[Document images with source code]
··········
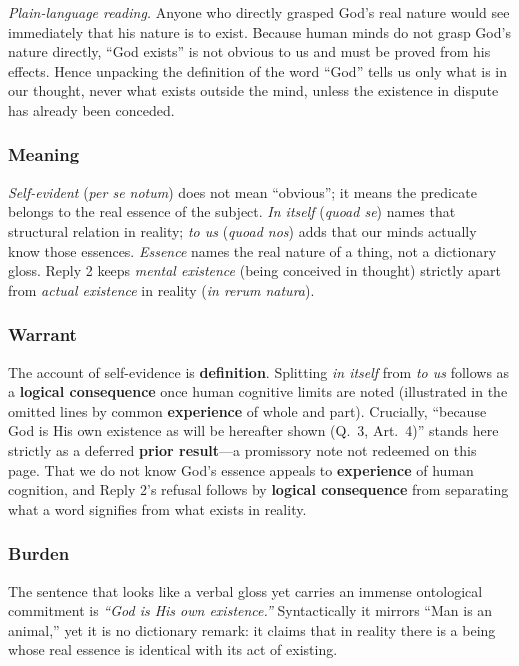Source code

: \emph{Plain-language reading.} Anyone who directly grasped God's real nature would see immediately that his nature is to exist. Because human minds do not grasp God's nature directly, ``God exists'' is not obvious to us and must be proved from his effects. Hence unpacking the definition of the word ``God'' tells us only what is in our thought, never what exists outside the mind, unless the existence in dispute has already been conceded.

\subsubsection*{Meaning}
\emph{Self-evident} (\emph{per se notum}) does not mean ``obvious''; it means the predicate belongs to the real essence of the subject. \emph{In itself} (\emph{quoad se}) names that structural relation in reality; \emph{to us} (\emph{quoad nos}) adds that our minds actually know those essences. \emph{Essence} names the real nature of a thing, not a dictionary gloss. Reply 2 keeps \emph{mental existence} (being conceived in thought) strictly apart from \emph{actual existence} in reality (\emph{in rerum natura}).

\subsubsection*{Warrant}
The account of self-evidence is \textbf{definition}. Splitting \emph{in itself} from \emph{to us} follows as a \textbf{logical consequence} once human cognitive limits are noted (illustrated in the omitted lines by common \textbf{experience} of whole and part). Crucially, ``because God is His own existence as will be hereafter shown (Q.\ 3, Art.\ 4)'' stands here strictly as a deferred \textbf{prior result}---a promissory note not redeemed on this page. That we do not know God's essence appeals to \textbf{experience} of human cognition, and Reply 2's refusal follows by \textbf{logical consequence} from separating what a word signifies from what exists in reality.

\subsubsection*{Burden}
The sentence that looks like a verbal gloss yet carries an immense ontological commitment is \emph{``God is His own existence.''} Syntactically it mirrors ``Man is an animal,'' yet it is no dictionary remark: it claims that in reality there is a being whose real essence is identical with its act of existing.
··········
Exercise requirements:
Take the entries above and restate them word for word, minus their images.

Solved exercise:
Source code

: \emph{Plain-language reading.} Anyone who directly grasped God's real nature would see immediately that his nature is to exist. Because human minds do not grasp God's nature directly, ``God exists'' is not obvious to us and must be proved from his effects. Hence unpacking the definition of the word ``God'' tells us only what is in our thought, never what exists outside the mind, unless the existence in dispute has already been conceded.

\subsubsection*{Meaning}
\emph{Self-evident} (\emph{per se notum}) does not mean ``obvious''; it means the predicate belongs to the real essence of the subject. \emph{In itself} (\emph{quoad se}) names that structural relation in reality; \emph{to us} (\emph{quoad nos}) adds that our minds actually know those essences. \emph{Essence} names the real nature of a thing, not a dictionary gloss. Reply 2 keeps \emph{mental existence} (being conceived in thought) strictly apart from \emph{actual existence} in reality (\emph{in rerum natura}).

\subsubsection*{Warrant}
The account of self-evidence is \textbf{definition}. Splitting \emph{in itself} from \emph{to us} follows as a \textbf{logical consequence} once human cognitive limits are noted (illustrated in the omitted lines by common \textbf{experience} of whole and part). Crucially, ``because God is His own existence as will be hereafter shown (Q.\ 3, Art.\ 4)'' stands here strictly as a deferred \textbf{prior result}---a promissory note not redeemed on this page. That we do not know God's essence appeals to \textbf{experience} of human cognition, and Reply 2's refusal follows by \textbf{logical consequence} from separating what a word signifies from what exists in reality.

\subsubsection*{Burden}
The sentence that looks like a verbal gloss yet carries an immense ontological commitment is \emph{``God is His own existence.''} Syntactically it mirrors ``Man is an animal,'' yet it is no dictionary remark: it claims that in reality there is a being whose real essence is identical with its act of existing.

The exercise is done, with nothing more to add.